Each line in the entries below that holds the string "between" is to be listed.

Collected data
==============================

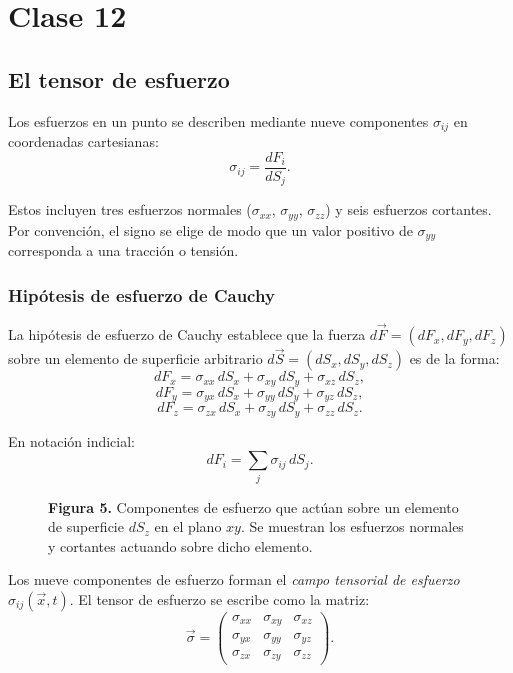 \chapter{Clase 12}

\section{El tensor de esfuerzo}

Los esfuerzos en un punto se describen mediante nueve componentes $\sigma_{ij}$ en coordenadas cartesianas:
$$ \sigma_{ij} = \frac{dF_i}{dS_j}. $$

Estos incluyen tres esfuerzos normales ($\sigma_{xx}$, $\sigma_{yy}$, $\sigma_{zz}$) y seis esfuerzos cortantes. Por convención, el signo se elige de modo que un valor positivo de $\sigma_{yy}$ corresponda a una tracción o tensión.

\subsection{Hipótesis de esfuerzo de Cauchy}

La hipótesis de esfuerzo de Cauchy establece que la fuerza $d\vec{F} = (dF_x, dF_y, dF_z)$ sobre un elemento de superficie arbitrario $d\vec{S} = (dS_x, dS_y, dS_z)$ es de la forma:
$$ dF_x = \sigma_{xx}\,dS_x + \sigma_{xy}\,dS_y + \sigma_{xz}\,dS_z, $$
$$ dF_y = \sigma_{yx}\,dS_x + \sigma_{yy}\,dS_y + \sigma_{yz}\,dS_z, $$
$$ dF_z = \sigma_{zx}\,dS_x + \sigma_{zy}\,dS_y + \sigma_{zz}\,dS_z. $$

En notación indicial:
$$ dF_i = \sum_j \sigma_{ij}\,dS_j. $$

\begin{figure}[H]
\centering

\par\medskip
\textbf{Figura 5.} Componentes de esfuerzo que actúan sobre un elemento de superficie $dS_z$ en el plano $xy$. Se muestran los esfuerzos normales y cortantes actuando sobre dicho elemento.
\end{figure}

Los nueve componentes de esfuerzo forman el \emph{campo tensorial de esfuerzo} $\sigma_{ij}(\vec{x}, t)$. El tensor de esfuerzo se escribe como la matriz:
$$ \vec{\sigma} = \begin{pmatrix} \sigma_{xx} & \sigma_{xy} & \sigma_{xz} \\ \sigma_{yx} & \sigma_{yy} & \sigma_{yz} \\ \sigma_{zx} & \sigma_{zy} & \sigma_{zz} \end{pmatrix}. $$

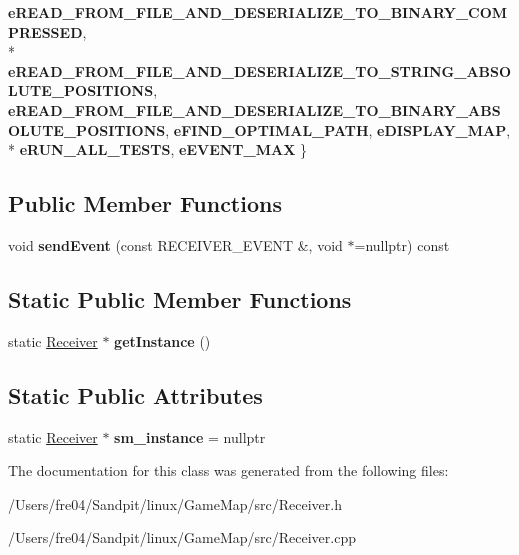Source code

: \begin{DoxyCompactItemize}
{\bfseries e\+R\+E\+A\+D\+\_\+\+F\+R\+O\+M\+\_\+\+F\+I\+L\+E\+\_\+\+A\+N\+D\+\_\+\+D\+E\+S\+E\+R\+I\+A\+L\+I\+Z\+E\+\_\+\+T\+O\+\_\+\+B\+I\+N\+A\+R\+Y\+\_\+\+C\+O\+M\+P\+R\+E\+S\+S\+E\+D}, 
\\*
{\bfseries e\+R\+E\+A\+D\+\_\+\+F\+R\+O\+M\+\_\+\+F\+I\+L\+E\+\_\+\+A\+N\+D\+\_\+\+D\+E\+S\+E\+R\+I\+A\+L\+I\+Z\+E\+\_\+\+T\+O\+\_\+\+S\+T\+R\+I\+N\+G\+\_\+\+A\+B\+S\+O\+L\+U\+T\+E\+\_\+\+P\+O\+S\+I\+T\+I\+O\+N\+S}, 
{\bfseries e\+R\+E\+A\+D\+\_\+\+F\+R\+O\+M\+\_\+\+F\+I\+L\+E\+\_\+\+A\+N\+D\+\_\+\+D\+E\+S\+E\+R\+I\+A\+L\+I\+Z\+E\+\_\+\+T\+O\+\_\+\+B\+I\+N\+A\+R\+Y\+\_\+\+A\+B\+S\+O\+L\+U\+T\+E\+\_\+\+P\+O\+S\+I\+T\+I\+O\+N\+S}, 
{\bfseries e\+F\+I\+N\+D\+\_\+\+O\+P\+T\+I\+M\+A\+L\+\_\+\+P\+A\+T\+H}, 
{\bfseries e\+D\+I\+S\+P\+L\+A\+Y\+\_\+\+M\+A\+P}, 
\\*
{\bfseries e\+R\+U\+N\+\_\+\+A\+L\+L\+\_\+\+T\+E\+S\+T\+S}, 
{\bfseries e\+E\+V\+E\+N\+T\+\_\+\+M\+A\+X}
 \}\label{class_receiver_a7c9717be84a4956c0d42d497e5cecd85}

\end{DoxyCompactItemize}
\subsection*{Public Member Functions}
\begin{DoxyCompactItemize}
\item 
\hypertarget{class_receiver_a0c7f6ac62761f9698705cc676fbc1837}{}void {\bfseries send\+Event} (const R\+E\+C\+E\+I\+V\+E\+R\+\_\+\+E\+V\+E\+N\+T \&, void $\ast$=nullptr) const \label{class_receiver_a0c7f6ac62761f9698705cc676fbc1837}

\end{DoxyCompactItemize}
\subsection*{Static Public Member Functions}
\begin{DoxyCompactItemize}
\item 
\hypertarget{class_receiver_a303e44cba0138cace41b77f3ff85e410}{}static \hyperlink{class_receiver}{Receiver} $\ast$ {\bfseries get\+Instance} ()\label{class_receiver_a303e44cba0138cace41b77f3ff85e410}

\end{DoxyCompactItemize}
\subsection*{Static Public Attributes}
\begin{DoxyCompactItemize}
\item 
\hypertarget{class_receiver_afb06337c85440a108828ba9d73d6707a}{}static \hyperlink{class_receiver}{Receiver} $\ast$ {\bfseries sm\+\_\+instance} = nullptr\label{class_receiver_afb06337c85440a108828ba9d73d6707a}

\end{DoxyCompactItemize}


The documentation for this class was generated from the following files\+:\begin{DoxyCompactItemize}
\item 
/\+Users/fre04/\+Sandpit/linux/\+Game\+Map/src/Receiver.\+h\item 
/\+Users/fre04/\+Sandpit/linux/\+Game\+Map/src/Receiver.\+cpp\end{DoxyCompactItemize}
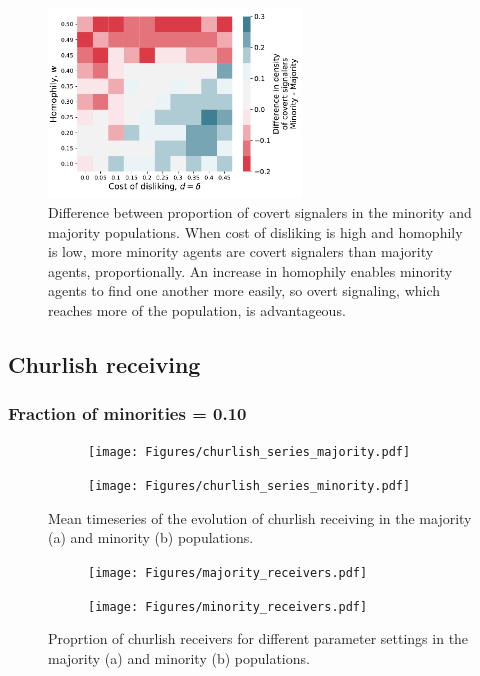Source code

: \documentclass[11pt,letterpaper]{article}
\begin{document}
\begin{figure}[H]
  \centering
    \includegraphics[width=0.6\textwidth]{Figures/covert_signalers_diff_005.pdf}
  \caption{Difference between proportion of covert signalers in the minority 
    and majority populations. When cost of disliking is high and homophily is 
    low, more minority agents are covert signalers than majority agents,
    proportionally. An increase in homophily enables minority agents to 
    find one another more easily, so overt signaling, which reaches more of
    the population, is advantageous.
  }
  \label{fig:}
\end{figure}


\subsection{Churlish receiving}

\subsubsection{Fraction of minorities = 0.10}

\begin{figure}[H]
  \centering
  \begin{subfigure}{0.49\textwidth}
    \centering
    \texttt{[image: Figures/churlish\_series\_majority.pdf]}
    \caption{}
    \label{fig:}
  \end{subfigure}
  \begin{subfigure}{0.49\textwidth}
    \centering
    \texttt{[image: Figures/churlish\_series\_minority.pdf]}
    \caption{}
    \label{fig:}
  \end{subfigure}
  \caption{Mean timeseries of the evolution of churlish receiving in the
    majority (a) and minority (b) populations.}
  \label{fig:regressions}
\end{figure}


\begin{figure}[H]
  \centering
  \begin{subfigure}{0.49\textwidth}
    \centering
    \texttt{[image: Figures/majority\_receivers.pdf]}
    \caption{}
    \label{fig:}
  \end{subfigure}
  \begin{subfigure}{0.49\textwidth}
    \centering
    \texttt{[image: Figures/minority\_receivers.pdf]}
    \caption{}
    \label{fig:}
  \end{subfigure}
  \caption{Proprtion of churlish receivers for different parameter settings in the
    majority (a) and minority (b) populations.}
  \label{fig:regressions}
\end{figure}
\end{document}

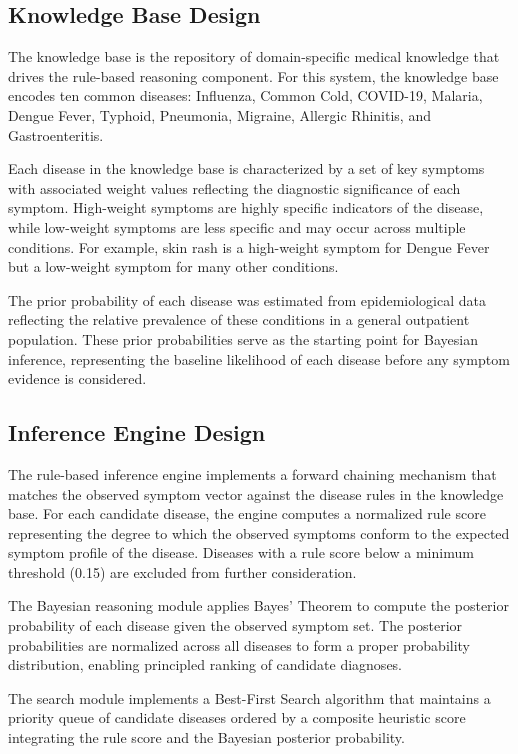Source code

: \documentclass[12pt,a4paper]{article}
\begin{document}
\subsection{Knowledge Base Design}

The knowledge base is the repository of domain-specific medical knowledge that drives the rule-based reasoning component. For this system, the knowledge base encodes ten common diseases: Influenza, Common Cold, COVID-19, Malaria, Dengue Fever, Typhoid, Pneumonia, Migraine, Allergic Rhinitis, and Gastroenteritis.

Each disease in the knowledge base is characterized by a set of key symptoms with associated weight values reflecting the diagnostic significance of each symptom. High-weight symptoms are highly specific indicators of the disease, while low-weight symptoms are less specific and may occur across multiple conditions. For example, skin rash is a high-weight symptom for Dengue Fever but a low-weight symptom for many other conditions.

The prior probability of each disease was estimated from epidemiological data reflecting the relative prevalence of these conditions in a general outpatient population. These prior probabilities serve as the starting point for Bayesian inference, representing the baseline likelihood of each disease before any symptom evidence is considered.

\subsection{Inference Engine Design}

The rule-based inference engine implements a forward chaining mechanism that matches the observed symptom vector against the disease rules in the knowledge base. For each candidate disease, the engine computes a normalized rule score representing the degree to which the observed symptoms conform to the expected symptom profile of the disease. Diseases with a rule score below a minimum threshold (0.15) are excluded from further consideration.

The Bayesian reasoning module applies Bayes' Theorem to compute the posterior probability of each disease given the observed symptom set. The posterior probabilities are normalized across all diseases to form a proper probability distribution, enabling principled ranking of candidate diagnoses.

The search module implements a Best-First Search algorithm that maintains a priority queue of candidate diseases ordered by a composite heuristic score integrating the rule score and the Bayesian posterior probability.
\end{document}
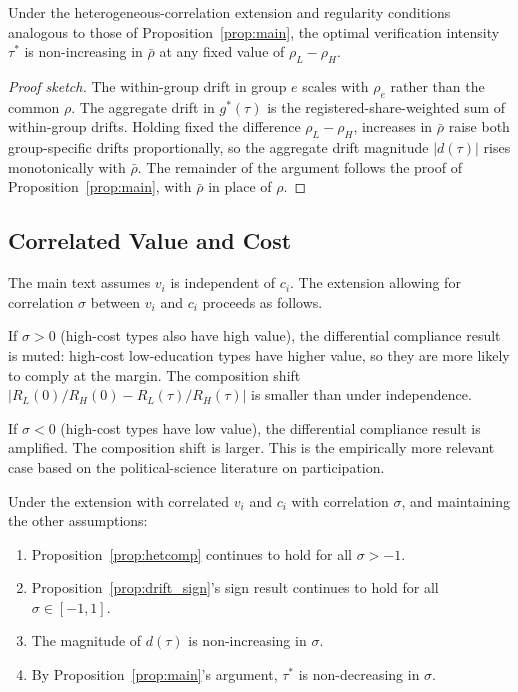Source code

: \begin{proposition}
\label{prop:hetero_rho}
Under the heterogeneous-correlation extension and regularity conditions analogous to those of Proposition~\ref{prop:main}, the optimal verification intensity $\tau^*$ is non-increasing in $\bar\rho$ at any fixed value of $\rho_L - \rho_H$.
\end{proposition}

\begin{proof}[Proof sketch]
The within-group drift in group $e$ scales with $\rho_e$ rather than the common $\rho$. The aggregate drift in $g^*(\tau)$ is the registered-share-weighted sum of within-group drifts. Holding fixed the difference $\rho_L - \rho_H$, increases in $\bar\rho$ raise both group-specific drifts proportionally, so the aggregate drift magnitude $|d(\tau)|$ rises monotonically with $\bar\rho$. The remainder of the argument follows the proof of Proposition~\ref{prop:main}, with $\bar\rho$ in place of $\rho$.
\end{proof}

\subsection{Correlated Value and Cost}
\label{ssec:vcost}

The main text assumes $v_i$ is independent of $c_i$. The extension allowing for correlation $\sigma$ between $v_i$ and $c_i$ proceeds as follows.

If $\sigma > 0$ (high-cost types also have high value), the differential compliance result is muted: high-cost low-education types have higher value, so they are more likely to comply at the margin. The composition shift $|R_L(0)/R_H(0) - R_L(\tau)/R_H(\tau)|$ is smaller than under independence.

If $\sigma < 0$ (high-cost types have low value), the differential compliance result is amplified. The composition shift is larger. This is the empirically more relevant case based on the political-science literature on participation.

\begin{proposition}
\label{prop:vc_corr}
Under the extension with correlated $v_i$ and $c_i$ with correlation $\sigma$, and maintaining the other assumptions:
\begin{enumerate}
    \item[(i)] Proposition~\ref{prop:hetcomp} continues to hold for all $\sigma > -1$.
    \item[(ii)] Proposition~\ref{prop:drift_sign}'s sign result continues to hold for all $\sigma \in [-1, 1]$.
    \item[(iii)] The magnitude of $d(\tau)$ is non-increasing in $\sigma$.
    \item[(iv)] By Proposition~\ref{prop:main}'s argument, $\tau^*$ is non-decreasing in $\sigma$.
\end{enumerate}
\end{proposition}

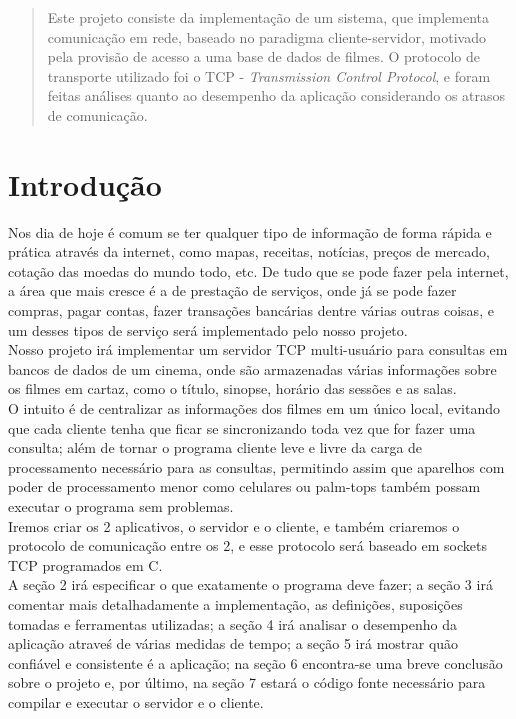 \documentclass[11pt,twoside]{article}
\begin{document}
\newenvironment{tinycodelisting}
{\begin{list}{}{\setlength{\leftmargin}{1em}}\item\tiny\bfseries}
{\end{list}}


\begin{abstract}
Este projeto consiste da implementação de um sistema, que implementa comunicação em rede, baseado no paradigma cliente-servidor, motivado pela provisão de acesso a uma base de dados de filmes. O protocolo de transporte utilizado foi o TCP - \textit{Transmission Control Protocol}, e foram feitas análises quanto ao desempenho da aplicação considerando os atrasos de comunicação.
\end{abstract}

\section{Introdução}
Nos dia de hoje é comum se ter qualquer tipo de informação de forma rápida e prática através da internet, como mapas, receitas, notícias, preços de mercado, cotação das moedas do mundo todo, etc. De tudo que se pode fazer pela internet, a área que mais cresce é a de prestação de serviços, onde já se pode fazer compras, pagar contas, fazer transações bancárias dentre várias outras coisas, e um desses tipos de serviço será implementado pelo nosso projeto.\\
Nosso projeto irá implementar um servidor TCP multi-usuário para consultas em bancos de dados de um cinema, onde são armazenadas várias informações sobre os filmes em cartaz, como o título, sinopse, horário das sessões e as salas.\\
O intuito é de centralizar as informações dos filmes em um único local, evitando que cada cliente tenha que ficar se sincronizando toda vez que for fazer uma consulta; além de tornar o programa cliente leve e livre da carga de processamento necessário para as consultas, permitindo assim que aparelhos com poder de processamento menor como celulares ou palm-tops também possam executar o programa sem problemas.\\
Iremos criar os 2 aplicativos, o servidor e o cliente, e também criaremos o protocolo de comunicação entre os 2, e esse protocolo será baseado em sockets TCP programados em C.\\
A seção 2 irá especificar o que exatamente o programa deve fazer; a seção 3 irá comentar mais detalhadamente a implementação, as definições, suposições tomadas e ferramentas utilizadas; a seção 4 irá analisar o desempenho da aplicação atraveś de várias medidas de tempo; a seção 5 irá mostrar quão confiável e consistente é a aplicação; na seção 6 encontra-se uma breve conclusão sobre o projeto e, por último, na seção 7 estará o código fonte necessário para compilar e executar o servidor e o cliente.
\end{document}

==============================

> Answer section:
  \caption{Difference between proportion of covert signalers in the minority 
The main text assumes $v_i$ is independent of $c_i$. The extension allowing for correlation $\sigma$ between $v_i$ and $c_i$ proceeds as follows.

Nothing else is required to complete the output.